The Gym is a Freak Show (Read 790 times)

    Nemo's story reminded me of a guy I saw at Bay to Breakers. He was running with an orange shirt and no pants, junk flopping around as free as can be. As others have said...some things you can't un-see.

     

    This is not really about the gym, but I just have to say that naked jogging is very big where I live. Talk about not being able to un-see...

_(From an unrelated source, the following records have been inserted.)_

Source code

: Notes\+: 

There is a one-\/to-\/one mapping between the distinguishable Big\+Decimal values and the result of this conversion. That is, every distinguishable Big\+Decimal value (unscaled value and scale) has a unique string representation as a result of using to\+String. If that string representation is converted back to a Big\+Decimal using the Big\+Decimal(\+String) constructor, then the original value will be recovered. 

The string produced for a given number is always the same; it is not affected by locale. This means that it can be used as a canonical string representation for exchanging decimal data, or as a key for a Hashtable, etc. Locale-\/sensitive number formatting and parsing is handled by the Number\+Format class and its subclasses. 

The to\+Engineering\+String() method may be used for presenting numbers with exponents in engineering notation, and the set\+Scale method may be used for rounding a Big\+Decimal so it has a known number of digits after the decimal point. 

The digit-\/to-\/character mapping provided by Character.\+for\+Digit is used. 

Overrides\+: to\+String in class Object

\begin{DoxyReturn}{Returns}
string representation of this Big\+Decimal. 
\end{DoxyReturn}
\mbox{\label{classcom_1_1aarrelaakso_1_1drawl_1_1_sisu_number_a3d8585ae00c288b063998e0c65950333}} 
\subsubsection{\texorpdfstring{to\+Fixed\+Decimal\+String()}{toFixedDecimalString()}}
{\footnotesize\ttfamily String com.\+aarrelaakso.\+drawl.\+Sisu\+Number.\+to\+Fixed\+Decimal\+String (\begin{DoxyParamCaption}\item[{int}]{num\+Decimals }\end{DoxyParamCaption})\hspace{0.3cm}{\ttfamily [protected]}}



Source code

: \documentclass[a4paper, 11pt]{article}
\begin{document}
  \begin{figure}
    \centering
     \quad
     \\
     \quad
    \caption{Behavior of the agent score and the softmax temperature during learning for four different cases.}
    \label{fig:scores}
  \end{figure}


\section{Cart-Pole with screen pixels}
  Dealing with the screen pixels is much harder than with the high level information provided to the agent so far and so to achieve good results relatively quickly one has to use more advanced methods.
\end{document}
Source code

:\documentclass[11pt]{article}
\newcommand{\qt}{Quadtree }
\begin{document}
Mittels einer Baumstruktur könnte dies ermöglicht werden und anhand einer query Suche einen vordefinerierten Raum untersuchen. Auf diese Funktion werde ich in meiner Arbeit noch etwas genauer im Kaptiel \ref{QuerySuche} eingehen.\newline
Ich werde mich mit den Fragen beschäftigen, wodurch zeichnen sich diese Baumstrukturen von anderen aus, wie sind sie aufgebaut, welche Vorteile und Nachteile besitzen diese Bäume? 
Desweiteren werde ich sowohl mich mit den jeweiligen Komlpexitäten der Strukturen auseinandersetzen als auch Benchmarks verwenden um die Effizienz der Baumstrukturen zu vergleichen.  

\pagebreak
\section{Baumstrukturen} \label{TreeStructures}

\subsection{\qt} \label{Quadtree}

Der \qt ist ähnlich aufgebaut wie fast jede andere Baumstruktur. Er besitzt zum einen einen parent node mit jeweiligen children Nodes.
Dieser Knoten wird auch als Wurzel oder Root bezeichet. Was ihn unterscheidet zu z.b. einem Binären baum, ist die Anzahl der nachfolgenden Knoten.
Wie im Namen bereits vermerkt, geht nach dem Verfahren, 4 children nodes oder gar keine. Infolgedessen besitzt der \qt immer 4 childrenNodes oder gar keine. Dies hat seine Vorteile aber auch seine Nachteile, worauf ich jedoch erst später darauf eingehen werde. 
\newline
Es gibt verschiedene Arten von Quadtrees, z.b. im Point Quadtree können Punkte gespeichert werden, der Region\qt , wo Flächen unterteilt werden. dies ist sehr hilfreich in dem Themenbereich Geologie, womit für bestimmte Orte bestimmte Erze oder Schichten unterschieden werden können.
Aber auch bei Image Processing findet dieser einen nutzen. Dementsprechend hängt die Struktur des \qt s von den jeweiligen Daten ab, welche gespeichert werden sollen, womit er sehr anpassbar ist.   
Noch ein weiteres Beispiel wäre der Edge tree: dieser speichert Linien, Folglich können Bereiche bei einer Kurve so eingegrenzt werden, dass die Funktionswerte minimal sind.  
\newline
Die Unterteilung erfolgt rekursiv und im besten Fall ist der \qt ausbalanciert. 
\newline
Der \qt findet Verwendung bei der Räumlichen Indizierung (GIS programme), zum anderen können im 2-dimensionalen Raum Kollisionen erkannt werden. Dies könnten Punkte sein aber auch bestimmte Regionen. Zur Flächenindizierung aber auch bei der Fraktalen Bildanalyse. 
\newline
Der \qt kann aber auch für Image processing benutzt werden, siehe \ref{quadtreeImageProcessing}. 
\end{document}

      Something I had never thought about - what do the barefoot runners do when weather forces them inside?

       

      Well, they will probably have to find a "barefoot friendly" gym - like the one I found while visiting in Franklin, N.C.   Unfortunately, I live in Florida.  So if it's too cold outside for bare feet, I wear the most minimal shoes I have.

       

      PS - based on the locker room descriptions, I now retract my earlier post ranting on TM users wearing street clothes, only jogging for 10 minutes or walking around feeling all the equipment - that's not weird at all in comparison.

      "I can do 440 in 220"           Half Fanatic #846          "Ninety percent of running is half mental"

       

         

        I think I'm going crazy.

         

        The basic rules I use in my home are the same ones I use at the Y. If there are other people there (either place) I don't walk around, sip coffee, hang out, and chat whist nekkid.

         

        If no one is around, well I may walk around with nothing but an elephant mask on. I may even pretend to be an elephant on the john.

         

        But, you'll never, ever, catch me with just the top half covered...carrying on like Robert is your father's brother.  It is just fecking strange, particularly for men--given that it is the lower half that society tells us to not waive for all to see.

         

        And, you can cut off my feet before trying to send me into a public stall barefoot. Just take'em, cuz i don't wannam back.

        +100....both on the bare feet in the stall and on walking around with a shirt on but your junk waving in the wind. Creepy.